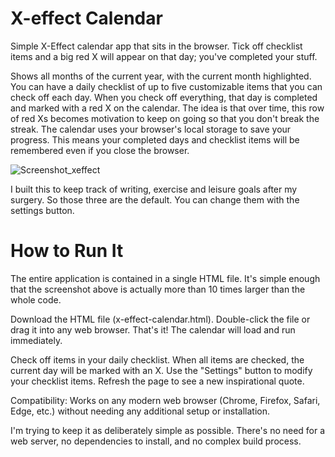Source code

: # X-effect Calendar

Simple X-Effect calendar app that sits in the browser. Tick off checklist items and a big red X will appear on that day; you've completed your stuff. 

Shows all months of the current year, with the current month highlighted. You can have a daily checklist of up to five customizable items that you can check off each day. When you check off everything, that day is completed and marked with a red X on the calendar. The idea is that over time, this row of red Xs becomes motivation to keep on going so that you don't break the streak. The calendar uses your browser's local storage to save your progress. This means your completed days and checklist items will be remembered even if you close the browser.

![Screenshot_xeffect](https://github.com/yudhanjaya/xeffect/assets/16394240/083e6657-388e-4f6a-a81d-63652e03e57d)


I built this to keep track of writing, exercise and leisure goals after my surgery. So those three are the default. You can change them with the settings button. 

# How to Run It

The entire application is contained in a single HTML file. It's simple enough that the screenshot above is actually more than 10 times larger than the whole code. 


Download the HTML file (x-effect-calendar.html).
Double-click the file or drag it into any web browser.
That's it! The calendar will load and run immediately.

Check off items in your daily checklist.
When all items are checked, the current day will be marked with an X.
Use the "Settings" button to modify your checklist items.
Refresh the page to see a new inspirational quote.


Compatibility: Works on any modern web browser (Chrome, Firefox, Safari, Edge, etc.) without needing any additional setup or installation.

I'm trying to keep it as deliberately simple as possible. There's no need for a web server, no dependencies to install, and no complex build process.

• _WHAT IS BEING ASKED_
Return, word for word, each line from the one that contains "Refresh the page" through the end of the listing above.

• _OUTPUT BELOW_
Refresh the page to see a new inspirational quote.


Compatibility: Works on any modern web browser (Chrome, Firefox, Safari, Edge, etc.) without needing any additional setup or installation.

I'm trying to keep it as deliberately simple as possible. There's no need for a web server, no dependencies to install, and no complex build process.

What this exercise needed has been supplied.